• _WHAT TO PRODUCE_
What's needed is an exact retyping of the lines from the start of the listing up to and including the line with "QuaRot & 4.13", minus any pictures.

※ ※ ※

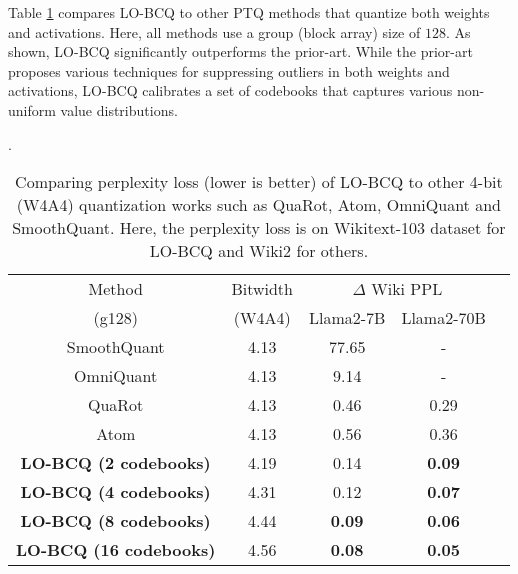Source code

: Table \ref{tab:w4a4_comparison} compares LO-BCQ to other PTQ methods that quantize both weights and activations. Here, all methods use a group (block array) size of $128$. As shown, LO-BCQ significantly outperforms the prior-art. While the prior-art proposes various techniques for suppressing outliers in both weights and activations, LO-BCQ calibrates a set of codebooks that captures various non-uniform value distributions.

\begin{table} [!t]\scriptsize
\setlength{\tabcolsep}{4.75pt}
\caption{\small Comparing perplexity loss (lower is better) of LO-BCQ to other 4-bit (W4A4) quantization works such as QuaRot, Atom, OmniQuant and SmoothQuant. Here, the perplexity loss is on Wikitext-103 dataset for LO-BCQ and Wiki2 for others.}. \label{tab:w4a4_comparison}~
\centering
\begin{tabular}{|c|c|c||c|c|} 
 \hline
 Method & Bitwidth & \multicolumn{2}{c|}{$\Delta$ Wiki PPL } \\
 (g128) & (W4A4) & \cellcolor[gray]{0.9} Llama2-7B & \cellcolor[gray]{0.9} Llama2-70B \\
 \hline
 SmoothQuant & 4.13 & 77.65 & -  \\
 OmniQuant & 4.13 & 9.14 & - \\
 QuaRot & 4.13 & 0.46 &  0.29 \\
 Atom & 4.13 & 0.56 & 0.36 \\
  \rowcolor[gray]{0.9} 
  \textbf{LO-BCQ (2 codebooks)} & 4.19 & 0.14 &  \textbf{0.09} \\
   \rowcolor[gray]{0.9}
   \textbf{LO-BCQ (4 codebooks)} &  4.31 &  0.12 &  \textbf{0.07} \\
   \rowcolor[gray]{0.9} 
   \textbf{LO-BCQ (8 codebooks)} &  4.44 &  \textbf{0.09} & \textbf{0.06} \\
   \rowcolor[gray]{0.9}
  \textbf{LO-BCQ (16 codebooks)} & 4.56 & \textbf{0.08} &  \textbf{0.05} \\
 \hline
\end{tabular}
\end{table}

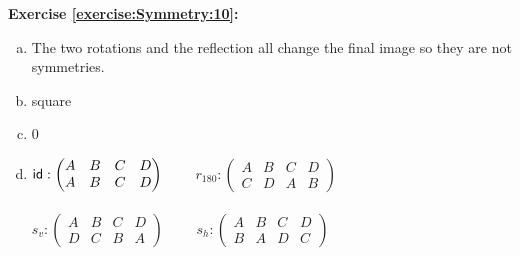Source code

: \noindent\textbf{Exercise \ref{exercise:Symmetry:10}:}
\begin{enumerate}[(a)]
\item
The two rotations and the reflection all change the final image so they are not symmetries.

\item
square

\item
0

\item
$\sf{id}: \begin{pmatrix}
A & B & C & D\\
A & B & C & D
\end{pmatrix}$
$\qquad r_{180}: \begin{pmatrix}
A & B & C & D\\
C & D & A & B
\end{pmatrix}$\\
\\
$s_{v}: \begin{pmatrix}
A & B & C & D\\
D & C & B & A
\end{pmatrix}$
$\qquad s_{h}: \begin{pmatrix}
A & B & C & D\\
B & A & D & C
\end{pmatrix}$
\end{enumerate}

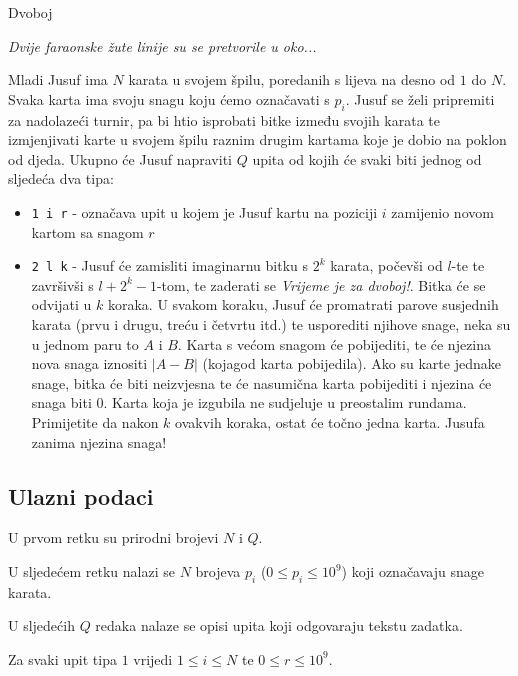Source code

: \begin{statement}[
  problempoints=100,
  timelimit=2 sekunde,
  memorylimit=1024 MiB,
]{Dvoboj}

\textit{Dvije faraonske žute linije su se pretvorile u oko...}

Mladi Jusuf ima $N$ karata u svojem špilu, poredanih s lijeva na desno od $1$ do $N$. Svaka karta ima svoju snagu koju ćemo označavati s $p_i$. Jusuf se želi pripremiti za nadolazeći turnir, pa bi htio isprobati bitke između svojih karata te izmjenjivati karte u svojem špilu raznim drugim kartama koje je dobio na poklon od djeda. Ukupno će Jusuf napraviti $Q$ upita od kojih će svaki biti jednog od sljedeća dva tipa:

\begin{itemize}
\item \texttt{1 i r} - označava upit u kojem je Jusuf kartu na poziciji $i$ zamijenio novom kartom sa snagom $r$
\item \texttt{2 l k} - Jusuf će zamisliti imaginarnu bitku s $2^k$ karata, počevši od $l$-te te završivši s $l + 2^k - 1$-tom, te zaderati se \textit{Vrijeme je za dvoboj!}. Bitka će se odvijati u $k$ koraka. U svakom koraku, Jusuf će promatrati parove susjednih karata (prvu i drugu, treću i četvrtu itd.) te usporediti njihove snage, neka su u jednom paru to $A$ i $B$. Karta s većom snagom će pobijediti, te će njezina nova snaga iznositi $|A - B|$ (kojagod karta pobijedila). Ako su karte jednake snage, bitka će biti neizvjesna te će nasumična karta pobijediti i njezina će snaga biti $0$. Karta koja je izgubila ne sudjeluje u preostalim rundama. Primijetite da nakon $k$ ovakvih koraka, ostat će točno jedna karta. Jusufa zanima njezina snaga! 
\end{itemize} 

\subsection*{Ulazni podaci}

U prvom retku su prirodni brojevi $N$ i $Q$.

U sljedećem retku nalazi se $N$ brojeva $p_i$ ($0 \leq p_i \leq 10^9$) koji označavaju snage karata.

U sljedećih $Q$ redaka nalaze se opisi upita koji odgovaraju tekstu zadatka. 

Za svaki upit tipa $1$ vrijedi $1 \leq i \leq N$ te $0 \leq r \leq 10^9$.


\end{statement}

※ ※ ※

• _REPLY TO THE TASK_
Source code

: Table \ref{tab:w4a4_comparison} compares LO-BCQ to other PTQ methods that quantize both weights and activations. Here, all methods use a group (block array) size of $128$. As shown, LO-BCQ significantly outperforms the prior-art. While the prior-art proposes various techniques for suppressing outliers in both weights and activations, LO-BCQ calibrates a set of codebooks that captures various non-uniform value distributions.

\begin{table} [!t]\scriptsize
\setlength{\tabcolsep}{4.75pt}
\caption{\small Comparing perplexity loss (lower is better) of LO-BCQ to other 4-bit (W4A4) quantization works such as QuaRot, Atom, OmniQuant and SmoothQuant. Here, the perplexity loss is on Wikitext-103 dataset for LO-BCQ and Wiki2 for others.}. \label{tab:w4a4_comparison}~
\centering
\begin{tabular}{|c|c|c||c|c|} 
 \hline
 Method & Bitwidth & \multicolumn{2}{c|}{$\Delta$ Wiki PPL } \\
 (g128) & (W4A4) & \cellcolor[gray]{0.9} Llama2-7B & \cellcolor[gray]{0.9} Llama2-70B \\
 \hline
 SmoothQuant & 4.13 & 77.65 & -  \\
 OmniQuant & 4.13 & 9.14 & - \\
 QuaRot & 4.13 & 0.46 &  0.29 \\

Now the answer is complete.